Ini akan mengakibatkan suasana oposisi yang kuat di ibukota, sebab ada banyak alasan publik untuk "skeptis" pada calon-calon lain. (Meskipun untuk skeptis pada Jokowi pun ada alasannya).
Lalu Jokowi akan "gaspol" di Solo. Bermodalkan pengalaman, dukungan publik dan kemampuan alamiahnya, Solo punya peluang semakin moncer dan di kenal dunia.
Sementara itu, di Jakarta tidak akan ada perubahan signifikan. Kita tahu persoalan di Jakarta itu ruwet sekali. Bagaimana mengatasi macet kalau ribuan kendaraan keluar dari dealer tiap bulan? Bagaimana mengatasi banjir apabila ribuan rumah minimalis maupun tidak minimalis di tepian Jakarta terus menjamur. Sementara itu skeptisisme publik sangat kuat?
Apabila dalam 2 tahun Jokowi bisa memajukan Solo semaju-majunya, maka masyarakat DKI akan menyesal seperti kata pepatah seorang teman: "Di balik kesuksesan seseorang, ada mantan yang menyesal".

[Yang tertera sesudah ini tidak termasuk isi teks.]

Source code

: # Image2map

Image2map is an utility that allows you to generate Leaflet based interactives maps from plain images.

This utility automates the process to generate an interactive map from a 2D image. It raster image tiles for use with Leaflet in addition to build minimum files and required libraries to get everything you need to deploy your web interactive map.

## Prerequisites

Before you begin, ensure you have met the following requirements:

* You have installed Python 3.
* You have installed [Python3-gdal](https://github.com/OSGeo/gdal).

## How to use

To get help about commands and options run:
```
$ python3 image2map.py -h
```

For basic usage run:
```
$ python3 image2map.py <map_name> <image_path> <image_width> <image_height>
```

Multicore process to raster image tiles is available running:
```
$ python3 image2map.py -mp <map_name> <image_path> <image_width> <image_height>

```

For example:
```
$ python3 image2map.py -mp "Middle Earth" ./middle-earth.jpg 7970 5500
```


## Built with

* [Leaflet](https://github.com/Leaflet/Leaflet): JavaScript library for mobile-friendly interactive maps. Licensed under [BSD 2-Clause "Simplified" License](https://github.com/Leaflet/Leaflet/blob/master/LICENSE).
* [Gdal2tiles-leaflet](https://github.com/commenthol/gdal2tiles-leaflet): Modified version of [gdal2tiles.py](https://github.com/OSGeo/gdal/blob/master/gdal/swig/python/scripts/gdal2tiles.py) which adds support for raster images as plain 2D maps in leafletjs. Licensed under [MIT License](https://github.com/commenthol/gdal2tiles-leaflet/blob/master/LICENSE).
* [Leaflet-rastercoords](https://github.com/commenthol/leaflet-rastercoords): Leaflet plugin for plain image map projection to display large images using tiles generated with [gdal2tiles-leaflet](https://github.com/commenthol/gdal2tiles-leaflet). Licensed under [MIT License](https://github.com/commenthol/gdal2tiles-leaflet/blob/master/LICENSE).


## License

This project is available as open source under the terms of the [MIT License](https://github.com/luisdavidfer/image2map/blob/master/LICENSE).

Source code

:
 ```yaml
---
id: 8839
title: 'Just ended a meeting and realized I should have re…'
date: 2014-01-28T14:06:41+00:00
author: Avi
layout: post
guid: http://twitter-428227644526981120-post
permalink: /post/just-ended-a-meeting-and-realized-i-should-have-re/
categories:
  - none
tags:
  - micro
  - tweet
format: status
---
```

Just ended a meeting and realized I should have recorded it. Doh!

Pada hari itu setiap kesuksesan dalam pelayanan publik di Solo akan menjadi berita buruk di Jakarta, dimana orang masih kesulitan mendapatkan e-ktp yang benar. Pada hari itu setiap pemberitaan tentang langkah maju mobil Esemka akan terasa getir bagi penduduk yang sedang terjebak macet di Jakarta.
Kemudian Jokowi akan semakin berkibar dan punya harapan untuk mobilitas vertikal entah di pilpres 2014 atau yang lain-lain.
Itu kalau Jokowi kalah.
Tetapi kalau Jokowi berhasil jadi DKI 1 justru pertaruhan yang sangat besar akan di mulai. Peluang Jokowi untuk gagal membenahi ibukota sesungguhnya sangat besar kecuali bila keajaiban ia tunjukkan di Solo bisa ditransformasikan di Jakarta.
Kelihatannya jalan pertama (kalah) lebih mudah bagi Jokowi. Tetapi kalau akhirnya ia terdampar di jalan kedua (menang) maka akan seru kisah anak manusia bernama Jokowi ini. Mari kita tunggu tanggal mainnya.